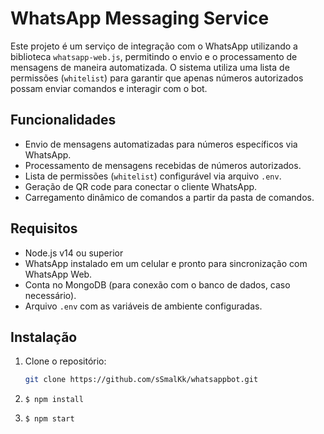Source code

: # WhatsApp Messaging Service

Este projeto é um serviço de integração com o WhatsApp utilizando a biblioteca `whatsapp-web.js`, permitindo o envio e o processamento de mensagens de maneira automatizada. O sistema utiliza uma lista de permissões (`whitelist`) para garantir que apenas números autorizados possam enviar comandos e interagir com o bot.

## Funcionalidades

- Envio de mensagens automatizadas para números específicos via WhatsApp.
- Processamento de mensagens recebidas de números autorizados.
- Lista de permissões (`whitelist`) configurável via arquivo `.env`.
- Geração de QR code para conectar o cliente WhatsApp.
- Carregamento dinâmico de comandos a partir da pasta de comandos.

## Requisitos

- Node.js v14 ou superior
- WhatsApp instalado em um celular e pronto para sincronização com WhatsApp Web.
- Conta no MongoDB (para conexão com o banco de dados, caso necessário).
- Arquivo `.env` com as variáveis de ambiente configuradas.

## Instalação

1. Clone o repositório:

   ```bash
   git clone https://github.com/sSmalKk/whatsappbot.git
   ```

2. `$ npm install`
3. `$ npm start`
--------
From the first line to the last, copy the listing above exactly, dropping all images.

Source code

: # WhatsApp Messaging Service

Este projeto é um serviço de integração com o WhatsApp utilizando a biblioteca `whatsapp-web.js`, permitindo o envio e o processamento de mensagens de maneira automatizada. O sistema utiliza uma lista de permissões (`whitelist`) para garantir que apenas números autorizados possam enviar comandos e interagir com o bot.

## Funcionalidades

- Envio de mensagens automatizadas para números específicos via WhatsApp.
- Processamento de mensagens recebidas de números autorizados.
- Lista de permissões (`whitelist`) configurável via arquivo `.env`.
- Geração de QR code para conectar o cliente WhatsApp.
- Carregamento dinâmico de comandos a partir da pasta de comandos.

## Requisitos

- Node.js v14 ou superior
- WhatsApp instalado em um celular e pronto para sincronização com WhatsApp Web.
- Conta no MongoDB (para conexão com o banco de dados, caso necessário).
- Arquivo `.env` com as variáveis de ambiente configuradas.

## Instalação

1. Clone o repositório:

   ```bash
   git clone https://github.com/sSmalKk/whatsappbot.git
   ```

2. `$ npm install`
3. `$ npm start`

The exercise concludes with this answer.